Three-way repeat backs ensure that all information has been heard correctly. Phonetic clarification is used to make sure that we have the correct patient names, drug names, and procedure names. Numeric clarification is used to make sure the correct dose of medication is given or that we hear the correct lab value. It’s important that both health care workers and our patients are on the same page, and so we ask clarifying questions and encourage questions.
SBAR is a communication tool and stands for Situation, Background, Assessment, and Recommendation. As health care professionals, it helps us remember specific types of information that needs to be communicated, as well as communicating information that requires action, like reporting something unusual about a patient to the physician, or calling Facilities Management to repair a piece of equipment. SBAR communication format is also used during hand-off of the care of the patient from one person to another.

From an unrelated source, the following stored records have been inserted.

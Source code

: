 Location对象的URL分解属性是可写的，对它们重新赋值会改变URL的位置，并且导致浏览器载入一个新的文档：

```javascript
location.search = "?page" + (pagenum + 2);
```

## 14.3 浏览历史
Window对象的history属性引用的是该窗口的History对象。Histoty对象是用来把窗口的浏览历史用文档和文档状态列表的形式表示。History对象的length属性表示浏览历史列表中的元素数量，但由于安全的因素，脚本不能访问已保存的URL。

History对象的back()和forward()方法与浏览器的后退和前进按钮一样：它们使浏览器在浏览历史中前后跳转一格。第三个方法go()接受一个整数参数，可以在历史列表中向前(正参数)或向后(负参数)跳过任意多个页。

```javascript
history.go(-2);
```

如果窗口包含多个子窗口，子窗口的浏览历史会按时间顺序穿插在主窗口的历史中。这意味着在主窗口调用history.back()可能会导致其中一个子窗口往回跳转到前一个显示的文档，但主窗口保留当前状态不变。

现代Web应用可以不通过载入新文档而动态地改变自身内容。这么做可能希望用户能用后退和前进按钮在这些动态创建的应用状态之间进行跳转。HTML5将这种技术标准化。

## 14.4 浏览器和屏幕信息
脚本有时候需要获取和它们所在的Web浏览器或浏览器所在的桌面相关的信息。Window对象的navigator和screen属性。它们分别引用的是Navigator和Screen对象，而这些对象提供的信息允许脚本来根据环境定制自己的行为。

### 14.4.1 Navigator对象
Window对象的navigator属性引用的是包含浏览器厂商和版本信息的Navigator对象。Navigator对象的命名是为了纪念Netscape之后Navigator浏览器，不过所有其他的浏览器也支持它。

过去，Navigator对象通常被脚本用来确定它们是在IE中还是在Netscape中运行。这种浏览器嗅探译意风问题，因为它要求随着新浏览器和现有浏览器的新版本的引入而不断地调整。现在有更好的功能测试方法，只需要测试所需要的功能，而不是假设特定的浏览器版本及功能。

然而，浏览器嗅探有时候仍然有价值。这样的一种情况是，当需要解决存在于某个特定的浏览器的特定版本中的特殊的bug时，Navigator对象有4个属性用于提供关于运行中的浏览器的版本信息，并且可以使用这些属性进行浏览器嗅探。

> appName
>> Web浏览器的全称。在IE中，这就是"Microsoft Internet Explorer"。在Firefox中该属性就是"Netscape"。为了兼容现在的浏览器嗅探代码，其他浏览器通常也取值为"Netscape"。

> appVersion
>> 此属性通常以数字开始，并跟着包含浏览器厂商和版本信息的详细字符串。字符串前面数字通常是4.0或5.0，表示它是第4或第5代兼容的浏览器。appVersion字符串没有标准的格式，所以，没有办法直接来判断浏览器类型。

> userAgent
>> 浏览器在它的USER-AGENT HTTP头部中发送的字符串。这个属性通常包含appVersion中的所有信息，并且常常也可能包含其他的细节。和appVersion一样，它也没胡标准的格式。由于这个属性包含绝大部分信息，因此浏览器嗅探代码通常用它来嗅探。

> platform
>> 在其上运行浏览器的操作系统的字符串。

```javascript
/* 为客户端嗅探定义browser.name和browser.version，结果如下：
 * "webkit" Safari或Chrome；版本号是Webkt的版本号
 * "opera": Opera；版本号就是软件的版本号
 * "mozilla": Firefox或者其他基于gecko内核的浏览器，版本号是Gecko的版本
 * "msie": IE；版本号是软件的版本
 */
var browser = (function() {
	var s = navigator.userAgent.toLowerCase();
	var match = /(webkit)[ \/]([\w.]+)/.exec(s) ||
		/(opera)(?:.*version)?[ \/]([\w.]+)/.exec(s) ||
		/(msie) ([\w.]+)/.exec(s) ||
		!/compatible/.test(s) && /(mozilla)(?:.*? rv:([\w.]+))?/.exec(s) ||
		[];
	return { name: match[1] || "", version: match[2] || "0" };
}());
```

ARCC is a tool used at Regional West whenever any care provider thinks that an apparent plan of action is not in the best interest of a patient. It stands for:
Ask a question
Make a Request
Voice a Concern (if no success)
Use Chain of command
Speak up for safety using this technique was first used in commercial aviation to help co-pilots speak up to captains if they felt there was room for concern. If a simple question does not work then the person voicing the concern uses the official ‘safe’ word, which is “concern.” “I have a concern” or “I’m concerned with.” The technique is intended to start with an earnest question and progressively increase in assertiveness until the condition prompting the question is resolved to the satisfaction of all.